I'm leaning towards some weird incompatibility between either of: 1) libstdc++ from gcc-12; 2) chromium internals; 3) clang's libc++, all of which might be in play here. Also I recall this happened in the past at least once beforeā€¦

Looking forward for @thubble's rebuild with gcc-11.

thubble commented 1 year ago

gcc-11 made no difference. I'm out of ideas :(

thubble commented 1 year ago

All the crashes I'm seeing are similar to ones I've seen before when building QtWebEngine (Chromium-based) with recent versions of clang and not adding the -fno-delete-null-pointer-checks flag - but I've verified that that flag is being properly added.

Also, I'm still building 108.0.5359.124_p1, and that's where I'm getting these errors, so it's not 109-related (at least for me). The binpkg I built before updating still works fine, and I originally built it on Dec. 22, so I have no idea what would have changed since then. I did update to a new workstation (Ryzen 7950x instead of Haswell-E 5930k), but I'm building with -march=haswell and it's still not working.

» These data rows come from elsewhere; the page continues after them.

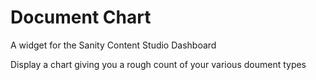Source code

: # Document Chart

A widget for the Sanity Content Studio Dashboard

Display a chart giving you a rough count of your various doument types

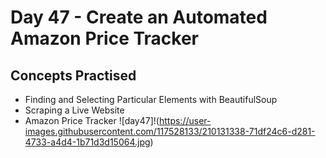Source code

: # Day 47 - Create an Automated Amazon Price Tracker
## Concepts Practised
- Finding and Selecting Particular Elements with BeautifulSoup
- Scraping a Live Website
- Amazon Price Tracker
![day47]!(https://user-images.githubusercontent.com/117528133/210131338-71df24c6-d281-4733-a4d4-1b71d3d15064.jpg)
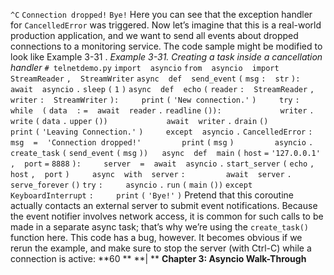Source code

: `^C` `Connection dropped!` `Bye!` Here you can see that the exception handler for  `CancelledError`  was triggered. Now let’s imagine that this is a real-world production application, and we want to send all events about dropped connections to a monitoring service. The code sample might be modified to look like  Example 3-31 . *Example 3-31. Creating a task inside a cancellation handler* `# telnetdemo.py` `import` ` ` `asyncio` `from` ` ` `asyncio` ` ` `import` ` ` `StreamReader` `,` ` ` `StreamWriter` `async` ` ` `def` ` ` `send_event` `(` `msg` `:` ` ` `str` `):` `  ` `    ` `await` ` ` `asyncio` `.` `sleep` `(` `1` `)` `async` ` ` `def` ` ` `echo` `(` `reader` `:` ` ` `StreamReader` `,` ` ` `writer` `:` ` ` `StreamWriter` `):` `    ` `print` `(` `'New connection.'` `)` `    ` `try` `:` `        ` `while` ` ` `(` `data` ` ` `:` `=` ` ` `await` ` ` `reader` `.` `readline` `()):` `            ` `writer` `.` `write` `(` `data` `.` `upper` `())` `            ` `await` ` ` `writer` `.` `drain` `()` `        ` `print` `(` `'Leaving Connection.'` `)` `    ` `except` ` ` `asyncio` `.` `CancelledError` `:` `        ` `msg` ` ` `=` ` ` `'Connection dropped!'` `        ` `print` `(` `msg` `)` `        ` `asyncio` `.` `create_task` `(` `send_event` `(` `msg` `))` `  ` `async` ` ` `def` ` ` `main` `(` `host` `=` `'127.0.0.1'` `,` ` ` `port` `=` `8888` `):` `    ` `server` ` ` `=` ` ` `await` ` ` `asyncio` `.` `start_server` `(` `echo` `,` ` ` `host` `,` ` ` `port` `)` `    ` `async` ` ` `with` ` ` `server` `:` `        ` `await` ` ` `server` `.` `serve_forever` `()` `try` `:` `    ` `asyncio` `.` `run` `(` `main` `())` `except` ` ` `KeyboardInterrupt` `:` `    ` `print` `(` `'Bye!'` `)` Pretend that this coroutine actually contacts an external server to submit event notifications. Because the event notifier involves network access, it is common for such calls to be made in a separate async task; that’s why we’re using the  `create_task()`  function here. This code has a bug, however. It becomes obvious if we rerun the example, and make sure to stop the server (with Ctrl-C) while a connection is active: **60 ** **| ** **Chapter 3: Asyncio Walk-Through**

Not sure if I'll have any more ideas tomorrow, but I'm about ready to give up and just start building Chromium with gcc.

crabbedhaloablution commented 1 year ago

I just had a successful build with gcc-12 and these useflags: www-client/ungoogled-chromium-109.0.5414.74_p1::pf4public USE="X cups custom-cflags official proprietary-codecs pulseaudio qt5 system-av1 system-ffmpeg system-harfbuzz system-icu system-jsoncpp system-libevent system-libusb system-openh264 system-png system-re2 system-snappy vaapi vdpau wayland -cfi -clang -convert-dict -debug -enable-driver -gtk4 -hangouts -headless -hevc -js-type-check -kerberos -optimize-thinlto -optimize-webui -pgo -pic -screencast (-selinux) -suid -system-libvpx -system-openjpeg -thinlto -widevine" The clang build that failed had the same useflags except "clang optimize-thinlto thinlto" were enabled.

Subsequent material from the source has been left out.